餃子の味付けをめぐるけんかの翌朝、元太は自分の態度を謝りつつも「お母さんの餃子はおいしいから」と譲りません。元太と家族の在り方を考え直したいゆみこは、冷静に自分の気持ちを伝えました。
夫の謝罪
翌朝、元太は気まずそうにしながら、リビングにいる私に話しかけてきました。
「昨日はごめん」
元太の表情から、なんとか私に機嫌を直してほしいという気持ちは伝わってきました。でも、本質的に何がいけなかったかわかっているわけではないようでした。
「お母さんの餃子はうまいからさ、ゆみこも食べて元気出してほしいと思っただけなんだよ」
彼の言葉に、私は静かに言いました。
「お義母さんが料理上手なのはわかってるよ。元太くんがお母さん思いなのもいいことだと思う。

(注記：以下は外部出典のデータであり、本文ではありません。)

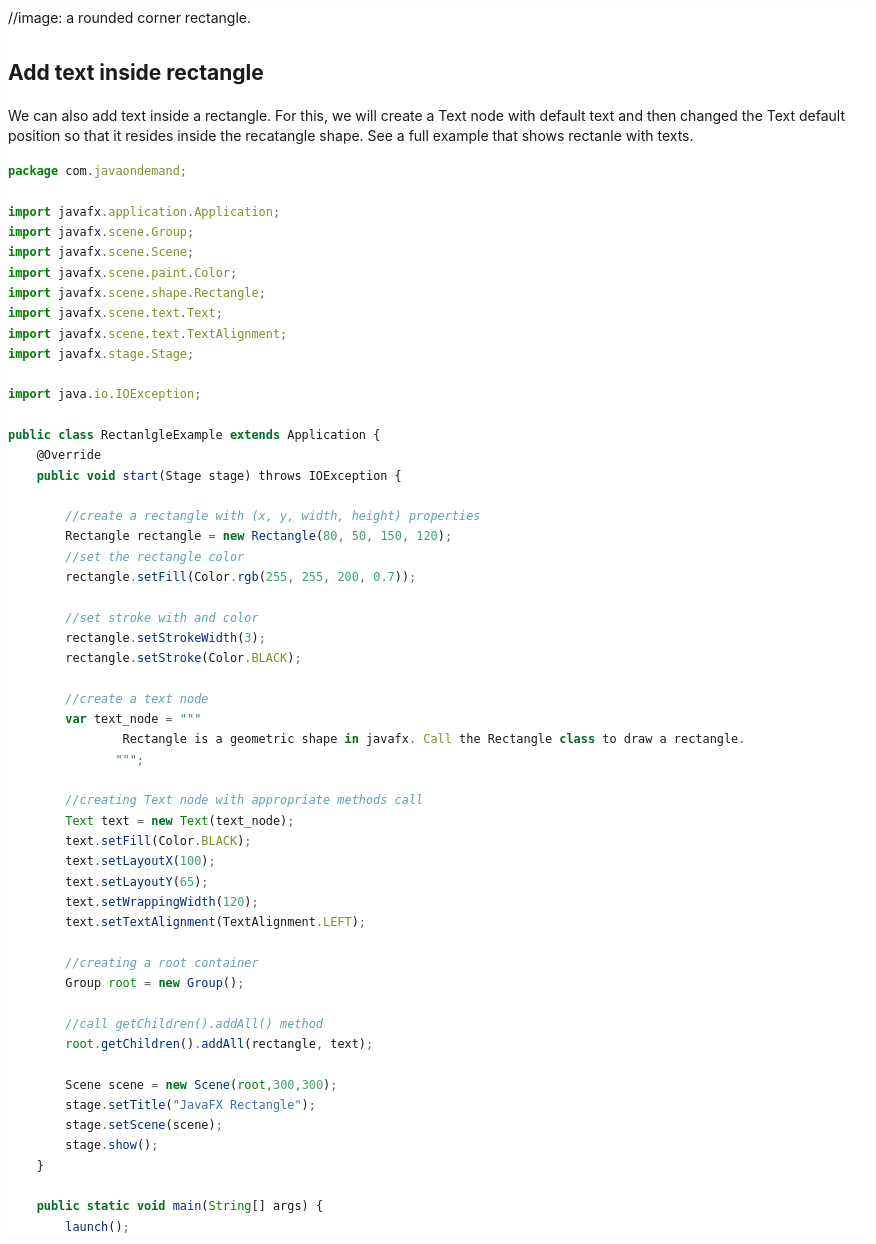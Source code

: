 //image: a rounded corner rectangle. 


## Add text inside rectangle

We can also add text inside a rectangle. For this, we will create a Text node with default text and then changed the Text default position so that it resides inside the recatangle shape. See a full example that shows rectanle with texts.

```js
package com.javaondemand;

import javafx.application.Application;
import javafx.scene.Group;
import javafx.scene.Scene;
import javafx.scene.paint.Color;
import javafx.scene.shape.Rectangle;
import javafx.scene.text.Text;
import javafx.scene.text.TextAlignment;
import javafx.stage.Stage;

import java.io.IOException;

public class RectanlgleExample extends Application {
    @Override
    public void start(Stage stage) throws IOException {

        //create a rectangle with (x, y, width, height) properties
        Rectangle rectangle = new Rectangle(80, 50, 150, 120);
        //set the rectangle color
        rectangle.setFill(Color.rgb(255, 255, 200, 0.7));

        //set stroke with and color
        rectangle.setStrokeWidth(3);
        rectangle.setStroke(Color.BLACK);

        //create a text node
        var text_node = """
                Rectangle is a geometric shape in javafx. Call the Rectangle class to draw a rectangle.
               """;

        //creating Text node with appropriate methods call
        Text text = new Text(text_node);
        text.setFill(Color.BLACK);
        text.setLayoutX(100);
        text.setLayoutY(65);
        text.setWrappingWidth(120);
        text.setTextAlignment(TextAlignment.LEFT);

        //creating a root container
        Group root = new Group();

        //call getChildren().addAll() method
        root.getChildren().addAll(rectangle, text);

        Scene scene = new Scene(root,300,300);
        stage.setTitle("JavaFX Rectangle");
        stage.setScene(scene);
        stage.show();
    }

    public static void main(String[] args) {
        launch();
```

でも私は、元太くんとおなかの子どもと3人の家庭を作っていきたいの。だから、一緒に気に入るレシピを調べる過程から一緒にやりたい」
元太は私の話をじっと聞いていました。そして「わかった」と言い、私の隣に座りました。
2人で初めて作った餃子
私たちは2人で一緒にインターネットでレシピを調べ、自分たちの好みに合いそうなレシピを見つけました。材料を買い出しし、野菜を刻んでこねて、好みの焦げ目になるまで焼いて、私たちなりの餃子が完成したのです。
焼き上がった餃子を一口食べた元太は、目を丸くして言いました。
「……うん、おいしい!めちゃくちゃうまいなこれ」
私の作った餃子は、お義母さんの味とは全く違う味です。でも、私たち夫婦にとってとても特別な味がしました。